- [Exercise data]
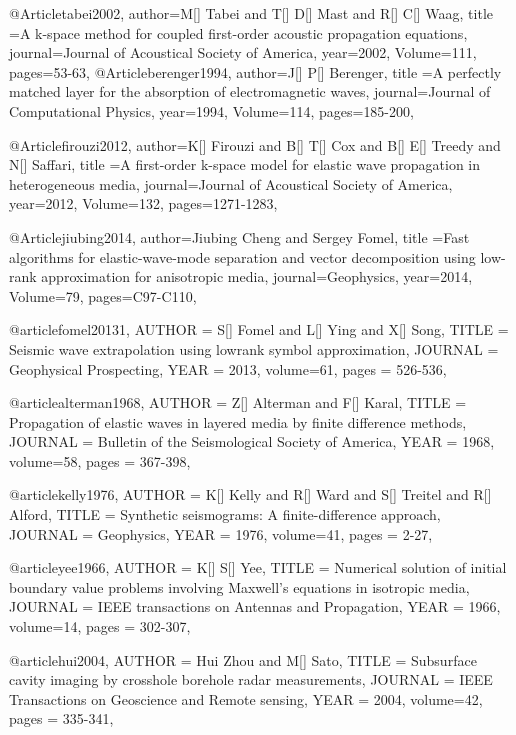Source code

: {@Article{tabei2002,
  author={M[] Tabei and T[] D[] Mast and R[] C[] Waag},
  title ={A k-space method for coupled first-order acoustic propagation equations},
  journal={Journal of Acoustical Society of America},
  year=2002,
  Volume=111,
  pages={53-63},
}
@Article{berenger1994,
  author={J[] P[] Berenger},
  title ={A perfectly matched layer for the absorption of electromagnetic waves},
  journal={Journal of Computational Physics},
  year=1994,
  Volume=114,
  pages={185-200},
}

@Article{firouzi2012,
  author={K[] Firouzi and B[] T[] Cox and B[] E[] Treedy and N[] Saffari},
  title ={A first-order k-space model for elastic wave propagation in heterogeneous media},
  journal={Journal of Acoustical Society of America},
  year=2012,
  Volume=132,
  pages={1271-1283},
}


@Article{jiubing2014,
  author={Jiubing Cheng and Sergey Fomel},
  title ={Fast algorithms for elastic-wave-mode separation and vector decomposition using low-rank approximation for anisotropic media},
  journal={Geophysics},
  year=2014,
  Volume=79,
  pages={C97-C110},
}

@article{fomel20131,
  AUTHOR =       {S[] Fomel and L[] Ying and X[] Song},
  TITLE =        {Seismic wave extrapolation using lowrank symbol approximation},
  JOURNAL =      {Geophysical Prospecting},
  YEAR =         {2013},
  volume=61,
  pages = {526-536},
}

@article{alterman1968,
  AUTHOR =       {Z[] Alterman and F[] Karal},
  TITLE =        {Propagation of elastic waves in layered media by finite difference methods},
  JOURNAL =      {Bulletin of the Seismological Society of America},
  YEAR =         {1968},
  volume=58,
  pages = {367-398},
}

@article{kelly1976,
  AUTHOR =       {K[] Kelly and R[] Ward and S[] Treitel and R[] Alford},
  TITLE =        {Synthetic seismograms: A finite-difference approach},
  JOURNAL =      {Geophysics},
  YEAR =         {1976},
  volume=41,
  pages = {2-27},
}

@article{yee1966,
  AUTHOR =       {K[] S[] Yee},
  TITLE =        {Numerical solution of initial boundary value problems involving Maxwell's equations in isotropic media},
  JOURNAL =      {IEEE transactions on Antennas and Propagation},
  YEAR =         {1966},
  volume=14,
  pages = {302-307},
}

@article{hui2004,
  AUTHOR =       {Hui Zhou and M[] Sato},
  TITLE =        {Subsurface cavity imaging by crosshole borehole radar measurements},
  JOURNAL =      {IEEE Transactions on Geoscience and Remote sensing},
  YEAR =         {2004},
  volume=42,
  pages = {335-341},
}

}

- [Assignment]
If a line above holds the word "difference", count it; then say how many such lines there are and nothing else.

- [Task response]
2